La magnitud de los incendios ha obligado a una cooperación sin precedentes entre comunidades autónomas y países. Extremadura, a través del Plan Infoex, ha enviado dos unidades de bomberos forestales, dos aviones anfibios y maquinaria pesada para apoyar en Ávila y Madrid, gracias a los convenios ZACIF que agilizan la intervención en zonas limítrofes. Andalucía también ha movilizado 71 efectivos del Plan Infoca, junto con helicópteros y autobombas, para reforzar el operativo en el centro peninsular. A nivel europeo, Francia solicitó la activación del mecanismo de protección civil de la UE, y recibirá refuerzos aéreos de Croacia, Portugal, República Checa y Eslovaquia, incluyendo dos helicópteros Black Hawk.
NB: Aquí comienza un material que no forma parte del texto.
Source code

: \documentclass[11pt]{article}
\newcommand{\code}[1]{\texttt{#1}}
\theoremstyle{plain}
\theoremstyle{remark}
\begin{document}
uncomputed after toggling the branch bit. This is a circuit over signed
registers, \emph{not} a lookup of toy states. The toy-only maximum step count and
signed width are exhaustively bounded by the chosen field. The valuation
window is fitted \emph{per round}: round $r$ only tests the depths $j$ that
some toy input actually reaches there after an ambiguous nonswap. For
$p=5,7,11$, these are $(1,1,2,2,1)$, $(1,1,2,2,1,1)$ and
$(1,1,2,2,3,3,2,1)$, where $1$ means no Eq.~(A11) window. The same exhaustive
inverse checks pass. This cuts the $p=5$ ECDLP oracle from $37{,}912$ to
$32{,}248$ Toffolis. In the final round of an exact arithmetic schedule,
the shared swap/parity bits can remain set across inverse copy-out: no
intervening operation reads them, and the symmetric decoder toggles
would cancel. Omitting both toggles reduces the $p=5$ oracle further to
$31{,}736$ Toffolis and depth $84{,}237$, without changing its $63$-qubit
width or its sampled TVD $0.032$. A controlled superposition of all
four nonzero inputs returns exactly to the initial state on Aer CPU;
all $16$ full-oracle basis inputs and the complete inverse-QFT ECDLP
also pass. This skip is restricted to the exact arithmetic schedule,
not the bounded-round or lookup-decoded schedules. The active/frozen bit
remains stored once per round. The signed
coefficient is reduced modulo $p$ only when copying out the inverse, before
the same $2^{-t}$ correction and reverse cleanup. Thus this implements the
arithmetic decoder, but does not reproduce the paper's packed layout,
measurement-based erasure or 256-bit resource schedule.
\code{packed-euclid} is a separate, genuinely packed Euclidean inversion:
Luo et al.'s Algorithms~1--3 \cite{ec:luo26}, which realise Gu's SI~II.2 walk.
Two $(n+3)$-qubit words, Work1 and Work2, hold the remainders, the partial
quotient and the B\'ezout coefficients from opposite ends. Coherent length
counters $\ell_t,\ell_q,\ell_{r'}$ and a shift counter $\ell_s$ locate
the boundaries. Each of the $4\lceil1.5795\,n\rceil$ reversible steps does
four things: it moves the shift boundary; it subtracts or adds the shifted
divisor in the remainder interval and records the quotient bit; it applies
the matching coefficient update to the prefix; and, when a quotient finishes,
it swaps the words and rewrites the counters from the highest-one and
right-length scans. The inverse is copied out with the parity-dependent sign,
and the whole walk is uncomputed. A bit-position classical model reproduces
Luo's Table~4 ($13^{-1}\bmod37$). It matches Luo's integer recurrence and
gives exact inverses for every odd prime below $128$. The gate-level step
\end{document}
El presidente del Gobierno español, Pedro Sánchez, calificó la situación de «dramática» y advirtió que quedan «horas complejas», aunque la UME informó de que el frente principal en Madrid está contenido. En Francia, el presidente Emmanuel Macron señaló que la situación es «muy tensa» y que el incendio de Gironda es «autosostenible», cambiando de dirección constantemente. Las condiciones meteorológicas extremas, con temperaturas que superan los 40 °C y suelos secos, han creado un escenario propicio para la propagación del fuego.
La Guardia Civil ha detenido a una persona e investiga a otra por el incendio de Burgohondo (Ávila), que podría haber sido provocado por el uso negligente de maquinaria pesada. En Francia, las autoridades apuntan a que el incendio de Le Porge se originó por trabajos de desbroce en un camino forestal. Estos incidentes subrayan la importancia de la prevención y la necesidad de planes de emergencia actualizados.
El cambio climático está detrás de esta temporada récord. Según el Servicio de Cambio Climático Copernicus, Europa se calienta al doble de la media mundial, y la sequía prolongada reduce la humedad de la vegetación, facilitando la ignición y propagación de los incendios. En lo que va de año, España ha perdido 150.000 hectáreas por el fuego, cuatro veces más que en el mismo periodo de 2025, mientras que Francia ha registrado 44.000 hectáreas quemadas, una cifra inédita para estas fechas. Italia también sufre decenas de incendios en Sicilia y Calabria, con más de 6.000 efectivos desplegados.
La Unión Europea ha desplegado aviones y helicópteros para apoyar las labores de extinción en España y Francia, mientras que el sur del continente se enfrenta a repetidas olas de calor. Los expertos advierten de que lo peor podría estar aún por llegar, ya que no se prevén lluvias a corto plazo y las temperaturas seguirán siendo elevadas. La coordinación entre administraciones y la solidaridad entre regiones y países se han convertido en herramientas clave para hacer frente a una crisis que, según todos los indicadores, será cada vez más frecuente e intensa.